Task requirements: Would you please transcribe the data in full and exactly, excluding images?

*** Opening Supplied material ***

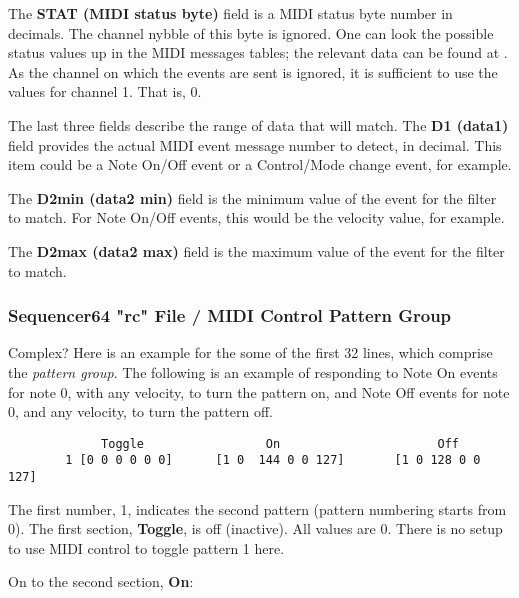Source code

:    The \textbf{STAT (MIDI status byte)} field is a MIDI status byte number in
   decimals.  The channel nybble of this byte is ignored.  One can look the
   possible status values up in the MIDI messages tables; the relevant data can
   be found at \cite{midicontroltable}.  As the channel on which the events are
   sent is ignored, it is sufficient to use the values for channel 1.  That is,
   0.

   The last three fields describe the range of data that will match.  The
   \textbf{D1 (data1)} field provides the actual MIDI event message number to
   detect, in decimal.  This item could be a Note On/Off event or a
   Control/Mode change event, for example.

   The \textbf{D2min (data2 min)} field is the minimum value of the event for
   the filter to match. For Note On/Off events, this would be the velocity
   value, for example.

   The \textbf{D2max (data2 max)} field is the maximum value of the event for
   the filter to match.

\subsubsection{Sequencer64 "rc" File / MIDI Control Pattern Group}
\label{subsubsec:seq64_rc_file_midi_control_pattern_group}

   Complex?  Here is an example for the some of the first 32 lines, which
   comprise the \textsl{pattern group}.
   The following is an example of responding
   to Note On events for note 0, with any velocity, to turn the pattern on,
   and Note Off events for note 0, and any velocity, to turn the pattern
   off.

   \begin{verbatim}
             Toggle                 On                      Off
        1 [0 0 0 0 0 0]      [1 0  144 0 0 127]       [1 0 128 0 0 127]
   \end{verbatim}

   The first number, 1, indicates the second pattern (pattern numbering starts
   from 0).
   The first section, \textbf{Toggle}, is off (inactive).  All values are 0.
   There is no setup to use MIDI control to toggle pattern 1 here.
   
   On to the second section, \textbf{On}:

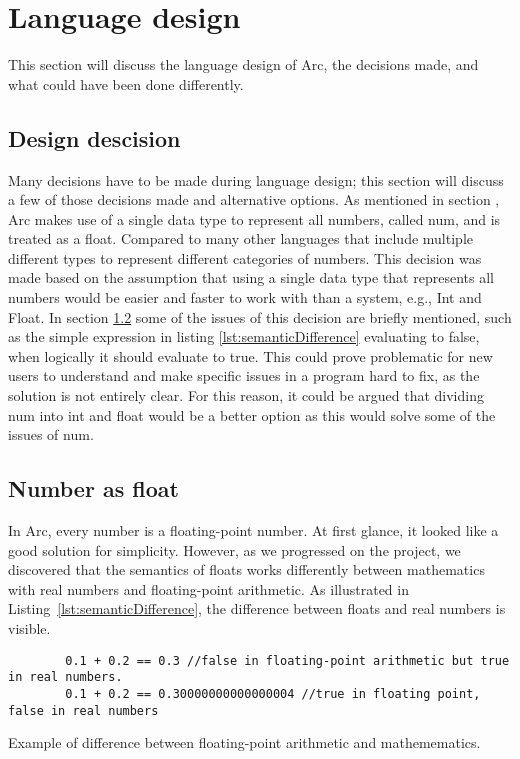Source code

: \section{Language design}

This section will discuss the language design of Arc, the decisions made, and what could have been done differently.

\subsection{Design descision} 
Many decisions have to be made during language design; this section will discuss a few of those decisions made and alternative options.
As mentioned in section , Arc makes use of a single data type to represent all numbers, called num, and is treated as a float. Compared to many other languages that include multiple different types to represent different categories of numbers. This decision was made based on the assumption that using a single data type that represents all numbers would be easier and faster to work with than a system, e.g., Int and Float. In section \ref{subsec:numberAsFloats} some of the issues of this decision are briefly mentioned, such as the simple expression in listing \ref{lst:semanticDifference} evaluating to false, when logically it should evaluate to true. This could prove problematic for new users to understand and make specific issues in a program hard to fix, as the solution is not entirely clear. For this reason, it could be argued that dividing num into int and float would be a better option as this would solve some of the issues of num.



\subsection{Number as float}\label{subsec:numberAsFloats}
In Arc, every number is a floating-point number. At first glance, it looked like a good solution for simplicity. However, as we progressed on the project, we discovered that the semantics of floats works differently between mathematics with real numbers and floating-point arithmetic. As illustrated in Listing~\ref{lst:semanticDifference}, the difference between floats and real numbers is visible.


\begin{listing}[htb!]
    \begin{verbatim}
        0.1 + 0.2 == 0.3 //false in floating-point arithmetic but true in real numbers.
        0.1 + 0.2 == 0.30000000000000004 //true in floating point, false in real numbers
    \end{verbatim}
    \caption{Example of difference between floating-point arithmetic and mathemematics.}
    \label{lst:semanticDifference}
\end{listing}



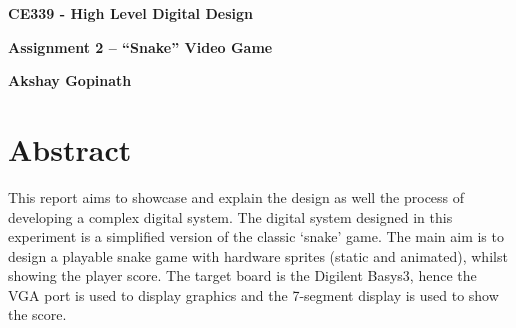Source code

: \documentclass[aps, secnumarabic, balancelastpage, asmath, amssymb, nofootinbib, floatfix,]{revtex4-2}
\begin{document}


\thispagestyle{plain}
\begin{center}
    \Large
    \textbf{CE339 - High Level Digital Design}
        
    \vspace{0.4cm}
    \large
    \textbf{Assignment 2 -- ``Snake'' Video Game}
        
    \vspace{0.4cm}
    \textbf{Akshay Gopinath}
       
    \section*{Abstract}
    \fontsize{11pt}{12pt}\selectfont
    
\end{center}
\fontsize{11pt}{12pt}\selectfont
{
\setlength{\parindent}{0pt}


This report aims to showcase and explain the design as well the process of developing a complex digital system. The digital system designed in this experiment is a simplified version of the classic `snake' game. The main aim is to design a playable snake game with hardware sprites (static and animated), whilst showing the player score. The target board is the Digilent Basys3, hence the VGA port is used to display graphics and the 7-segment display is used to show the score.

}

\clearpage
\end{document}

*** Closing Supplied material ***

Answer below:
Source code

:    The \textbf{STAT (MIDI status byte)} field is a MIDI status byte number in
   decimals.  The channel nybble of this byte is ignored.  One can look the
   possible status values up in the MIDI messages tables; the relevant data can
   be found at \cite{midicontroltable}.  As the channel on which the events are
   sent is ignored, it is sufficient to use the values for channel 1.  That is,
   0.

   The last three fields describe the range of data that will match.  The
   \textbf{D1 (data1)} field provides the actual MIDI event message number to
   detect, in decimal.  This item could be a Note On/Off event or a
   Control/Mode change event, for example.

   The \textbf{D2min (data2 min)} field is the minimum value of the event for
   the filter to match. For Note On/Off events, this would be the velocity
   value, for example.

   The \textbf{D2max (data2 max)} field is the maximum value of the event for
   the filter to match.

\subsubsection{Sequencer64 "rc" File / MIDI Control Pattern Group}
\label{subsubsec:seq64_rc_file_midi_control_pattern_group}

   Complex?  Here is an example for the some of the first 32 lines, which
   comprise the \textsl{pattern group}.
   The following is an example of responding
   to Note On events for note 0, with any velocity, to turn the pattern on,
   and Note Off events for note 0, and any velocity, to turn the pattern
   off.

   \begin{verbatim}
             Toggle                 On                      Off
        1 [0 0 0 0 0 0]      [1 0  144 0 0 127]       [1 0 128 0 0 127]
   \end{verbatim}

   The first number, 1, indicates the second pattern (pattern numbering starts
   from 0).
   The first section, \textbf{Toggle}, is off (inactive).  All values are 0.
   There is no setup to use MIDI control to toggle pattern 1 here.
   
   On to the second section, \textbf{On}:

Source code

: \section{Language design}

This section will discuss the language design of Arc, the decisions made, and what could have been done differently.

\subsection{Design descision} 
Many decisions have to be made during language design; this section will discuss a few of those decisions made and alternative options.
As mentioned in section , Arc makes use of a single data type to represent all numbers, called num, and is treated as a float. Compared to many other languages that include multiple different types to represent different categories of numbers. This decision was made based on the assumption that using a single data type that represents all numbers would be easier and faster to work with than a system, e.g., Int and Float. In section \ref{subsec:numberAsFloats} some of the issues of this decision are briefly mentioned, such as the simple expression in listing \ref{lst:semanticDifference} evaluating to false, when logically it should evaluate to true. This could prove problematic for new users to understand and make specific issues in a program hard to fix, as the solution is not entirely clear. For this reason, it could be argued that dividing num into int and float would be a better option as this would solve some of the issues of num.



\subsection{Number as float}\label{subsec:numberAsFloats}
In Arc, every number is a floating-point number. At first glance, it looked like a good solution for simplicity. However, as we progressed on the project, we discovered that the semantics of floats works differently between mathematics with real numbers and floating-point arithmetic. As illustrated in Listing~\ref{lst:semanticDifference}, the difference between floats and real numbers is visible.


\begin{listing}[htb!]
    \begin{verbatim}
        0.1 + 0.2 == 0.3 //false in floating-point arithmetic but true in real numbers.
        0.1 + 0.2 == 0.30000000000000004 //true in floating point, false in real numbers
    \end{verbatim}
    \caption{Example of difference between floating-point arithmetic and mathemematics.}
    \label{lst:semanticDifference}
\end{listing}



Source code

: \documentclass[aps, secnumarabic, balancelastpage, asmath, amssymb, nofootinbib, floatfix,]{revtex4-2}
\begin{document}


\thispagestyle{plain}
\begin{center}
    \Large
    \textbf{CE339 - High Level Digital Design}
        
    \vspace{0.4cm}
    \large
    \textbf{Assignment 2 -- ``Snake'' Video Game}
        
    \vspace{0.4cm}
    \textbf{Akshay Gopinath}
       
    \section*{Abstract}
    \fontsize{11pt}{12pt}\selectfont
    
\end{center}
\fontsize{11pt}{12pt}\selectfont
{
\setlength{\parindent}{0pt}


This report aims to showcase and explain the design as well the process of developing a complex digital system. The digital system designed in this experiment is a simplified version of the classic `snake' game. The main aim is to design a playable snake game with hardware sprites (static and animated), whilst showing the player score. The target board is the Digilent Basys3, hence the VGA port is used to display graphics and the 7-segment display is used to show the score.

}

\clearpage
\end{document}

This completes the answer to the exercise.